[Rendered images with source text]
┏━━
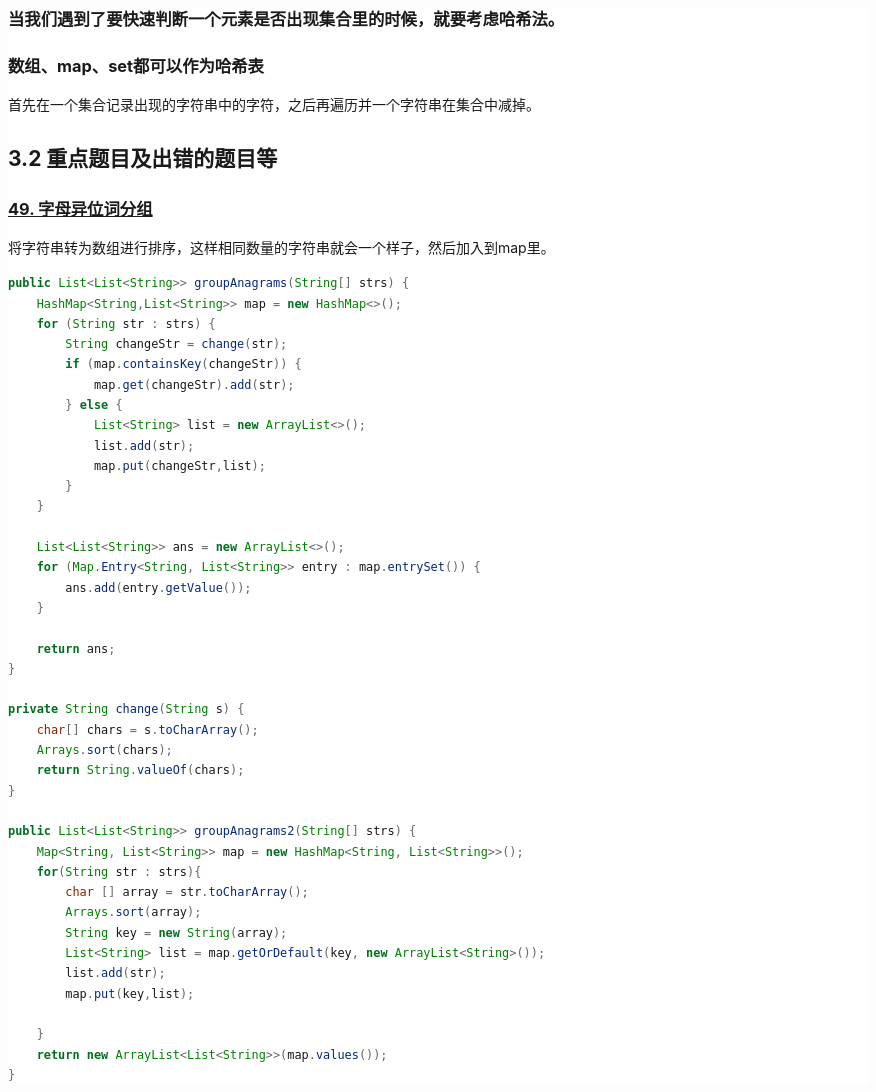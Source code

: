 ### **当我们遇到了要快速判断一个元素是否出现集合里的时候，就要考虑哈希法**。

### **数组、map、set**都可以作为哈希表

首先在一个集合记录出现的字符串中的字符，之后再遍历并一个字符串在集合中减掉。

## 3.2 重点题目及出错的题目等

### [49. 字母异位词分组](https://leetcode.cn/problems/group-anagrams/)

将字符串转为数组进行排序，这样相同数量的字符串就会一个样子，然后加入到map里。

```java
public List<List<String>> groupAnagrams(String[] strs) {
    HashMap<String,List<String>> map = new HashMap<>();
    for (String str : strs) {
        String changeStr = change(str);
        if (map.containsKey(changeStr)) {
            map.get(changeStr).add(str);
        } else {
            List<String> list = new ArrayList<>();
            list.add(str);
            map.put(changeStr,list);
        }
    }

    List<List<String>> ans = new ArrayList<>();
    for (Map.Entry<String, List<String>> entry : map.entrySet()) {
        ans.add(entry.getValue());
    }

    return ans;
}

private String change(String s) {
    char[] chars = s.toCharArray();
    Arrays.sort(chars);
    return String.valueOf(chars);
}

public List<List<String>> groupAnagrams2(String[] strs) {
    Map<String, List<String>> map = new HashMap<String, List<String>>();
    for(String str : strs){
        char [] array = str.toCharArray();
        Arrays.sort(array);
        String key = new String(array);
        List<String> list = map.getOrDefault(key, new ArrayList<String>());
        list.add(str);
        map.put(key,list);

    }
    return new ArrayList<List<String>>(map.values());
}
```
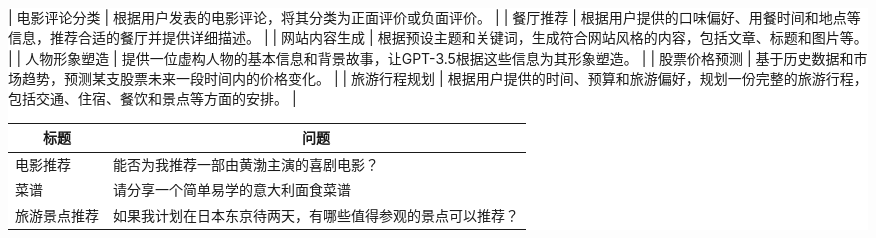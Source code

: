 | 电影评论分类                       | 根据用户发表的电影评论，将其分类为正面评价或负面评价。                                                                                                                                                                                                                                                                                                                                                                                                                                                                                                                                                                                                                                                                                                                                                                                                                                |
| 餐厅推荐                           | 根据用户提供的口味偏好、用餐时间和地点等信息，推荐合适的餐厅并提供详细描述。                                                                                                                                                                                                                                                                                                                                                                                                                                                                                                                                                                                                                                                                                                                                                                                                       |
| 网站内容生成                       | 根据预设主题和关键词，生成符合网站风格的内容，包括文章、标题和图片等。                                                                                                                                                                                                                                                                                                                                                                                                                                                                                                                                                                                                                                                                                                                                                                                                             |
| 人物形象塑造                       | 提供一位虚构人物的基本信息和背景故事，让GPT-3.5根据这些信息为其形象塑造。                                                                                                                                                                                                                                                                                                                                                                                                                                                                                                                                                                                                                                                                                                                                                                                                               |
| 股票价格预测                       | 基于历史数据和市场趋势，预测某支股票未来一段时间内的价格变化。                                                                                                                                                                                                                                                                                                                                                                                                                                                                                                                                                                                                                                                                                                                                                                                                                        |
| 旅游行程规划                       | 根据用户提供的时间、预算和旅游偏好，规划一份完整的旅游行程，包括交通、住宿、餐饮和景点等方面的安排。                                                                                                                                                                                                                                                                                                                                                                                                                                                                                                                                                                                                                                                                                                                                                                               |

| 标题                   | 问题                                                                                                                                      |
|------------------------|-------------------------------------------------------------------------------------------------------------------------------------------|
| 电影推荐                | 能否为我推荐一部由黄渤主演的喜剧电影？                                                                                                   |
| 菜谱                    | 请分享一个简单易学的意大利面食菜谱                                                                                                |
| 旅游景点推荐            | 如果我计划在日本东京待两天，有哪些值得参观的景点可以推荐？                                                                           |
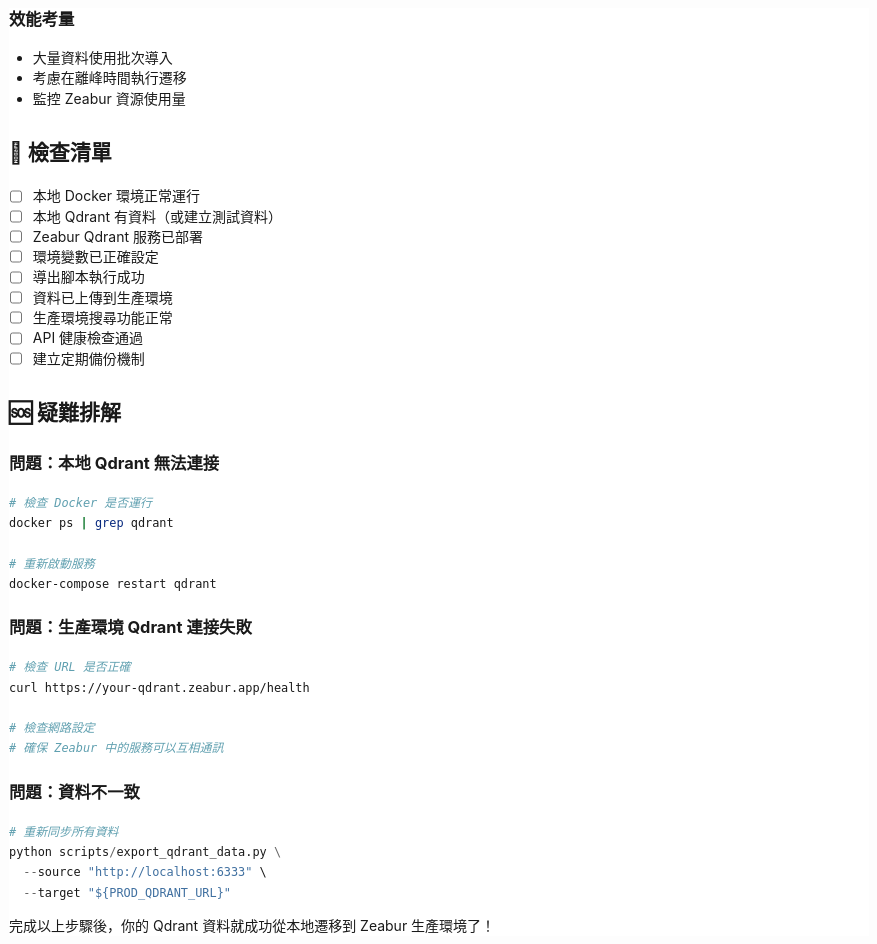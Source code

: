 ### 效能考量
- 大量資料使用批次導入
- 考慮在離峰時間執行遷移
- 監控 Zeabur 資源使用量

## 📝 檢查清單

- [ ] 本地 Docker 環境正常運行
- [ ] 本地 Qdrant 有資料（或建立測試資料）
- [ ] Zeabur Qdrant 服務已部署
- [ ] 環境變數已正確設定
- [ ] 導出腳本執行成功
- [ ] 資料已上傳到生產環境
- [ ] 生產環境搜尋功能正常
- [ ] API 健康檢查通過
- [ ] 建立定期備份機制

## 🆘 疑難排解

### 問題：本地 Qdrant 無法連接
```bash
# 檢查 Docker 是否運行
docker ps | grep qdrant

# 重新啟動服務
docker-compose restart qdrant
```

### 問題：生產環境 Qdrant 連接失敗
```bash
# 檢查 URL 是否正確
curl https://your-qdrant.zeabur.app/health

# 檢查網路設定
# 確保 Zeabur 中的服務可以互相通訊
```

### 問題：資料不一致
```python
# 重新同步所有資料
python scripts/export_qdrant_data.py \
  --source "http://localhost:6333" \
  --target "${PROD_QDRANT_URL}"
```

完成以上步驟後，你的 Qdrant 資料就成功從本地遷移到 Zeabur 生產環境了！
┗━━
◆ Instructions to follow: Output the records exactly, please. The pictures are not part of the copy.

◆ Result:
Source code

: ### **当我们遇到了要快速判断一个元素是否出现集合里的时候，就要考虑哈希法**。

### **数组、map、set**都可以作为哈希表

首先在一个集合记录出现的字符串中的字符，之后再遍历并一个字符串在集合中减掉。

## 3.2 重点题目及出错的题目等

### [49. 字母异位词分组](https://leetcode.cn/problems/group-anagrams/)

将字符串转为数组进行排序，这样相同数量的字符串就会一个样子，然后加入到map里。

```java
public List<List<String>> groupAnagrams(String[] strs) {
    HashMap<String,List<String>> map = new HashMap<>();
    for (String str : strs) {
        String changeStr = change(str);
        if (map.containsKey(changeStr)) {
            map.get(changeStr).add(str);
        } else {
            List<String> list = new ArrayList<>();
            list.add(str);
            map.put(changeStr,list);
        }
    }

    List<List<String>> ans = new ArrayList<>();
    for (Map.Entry<String, List<String>> entry : map.entrySet()) {
        ans.add(entry.getValue());
    }

    return ans;
}

private String change(String s) {
    char[] chars = s.toCharArray();
    Arrays.sort(chars);
    return String.valueOf(chars);
}

public List<List<String>> groupAnagrams2(String[] strs) {
    Map<String, List<String>> map = new HashMap<String, List<String>>();
    for(String str : strs){
        char [] array = str.toCharArray();
        Arrays.sort(array);
        String key = new String(array);
        List<String> list = map.getOrDefault(key, new ArrayList<String>());
        list.add(str);
        map.put(key,list);

    }
    return new ArrayList<List<String>>(map.values());
}
```
Source code

: | 电影评论分类                       | 根据用户发表的电影评论，将其分类为正面评价或负面评价。                                                                                                                                                                                                                                                                                                                                                                                                                                                                                                                                                                                                                                                                                                                                                                                                                                |
| 餐厅推荐                           | 根据用户提供的口味偏好、用餐时间和地点等信息，推荐合适的餐厅并提供详细描述。                                                                                                                                                                                                                                                                                                                                                                                                                                                                                                                                                                                                                                                                                                                                                                                                       |
| 网站内容生成                       | 根据预设主题和关键词，生成符合网站风格的内容，包括文章、标题和图片等。                                                                                                                                                                                                                                                                                                                                                                                                                                                                                                                                                                                                                                                                                                                                                                                                             |
| 人物形象塑造                       | 提供一位虚构人物的基本信息和背景故事，让GPT-3.5根据这些信息为其形象塑造。                                                                                                                                                                                                                                                                                                                                                                                                                                                                                                                                                                                                                                                                                                                                                                                                               |
| 股票价格预测                       | 基于历史数据和市场趋势，预测某支股票未来一段时间内的价格变化。                                                                                                                                                                                                                                                                                                                                                                                                                                                                                                                                                                                                                                                                                                                                                                                                                        |
| 旅游行程规划                       | 根据用户提供的时间、预算和旅游偏好，规划一份完整的旅游行程，包括交通、住宿、餐饮和景点等方面的安排。                                                                                                                                                                                                                                                                                                                                                                                                                                                                                                                                                                                                                                                                                                                                                                               |

| 标题                   | 问题                                                                                                                                      |
|------------------------|-------------------------------------------------------------------------------------------------------------------------------------------|
| 电影推荐                | 能否为我推荐一部由黄渤主演的喜剧电影？                                                                                                   |
| 菜谱                    | 请分享一个简单易学的意大利面食菜谱                                                                                                |
| 旅游景点推荐            | 如果我计划在日本东京待两天，有哪些值得参观的景点可以推荐？                                                                           |
Source code

: ### 效能考量
- 大量資料使用批次導入
- 考慮在離峰時間執行遷移
- 監控 Zeabur 資源使用量

## 📝 檢查清單

- [ ] 本地 Docker 環境正常運行
- [ ] 本地 Qdrant 有資料（或建立測試資料）
- [ ] Zeabur Qdrant 服務已部署
- [ ] 環境變數已正確設定
- [ ] 導出腳本執行成功
- [ ] 資料已上傳到生產環境
- [ ] 生產環境搜尋功能正常
- [ ] API 健康檢查通過
- [ ] 建立定期備份機制

## 🆘 疑難排解

### 問題：本地 Qdrant 無法連接
```bash
# 檢查 Docker 是否運行
docker ps | grep qdrant

# 重新啟動服務
docker-compose restart qdrant
```

### 問題：生產環境 Qdrant 連接失敗
```bash
# 檢查 URL 是否正確
curl https://your-qdrant.zeabur.app/health

# 檢查網路設定
# 確保 Zeabur 中的服務可以互相通訊
```

### 問題：資料不一致
```python
# 重新同步所有資料
python scripts/export_qdrant_data.py \
  --source "http://localhost:6333" \
  --target "${PROD_QDRANT_URL}"
```

完成以上步驟後，你的 Qdrant 資料就成功從本地遷移到 Zeabur 生產環境了！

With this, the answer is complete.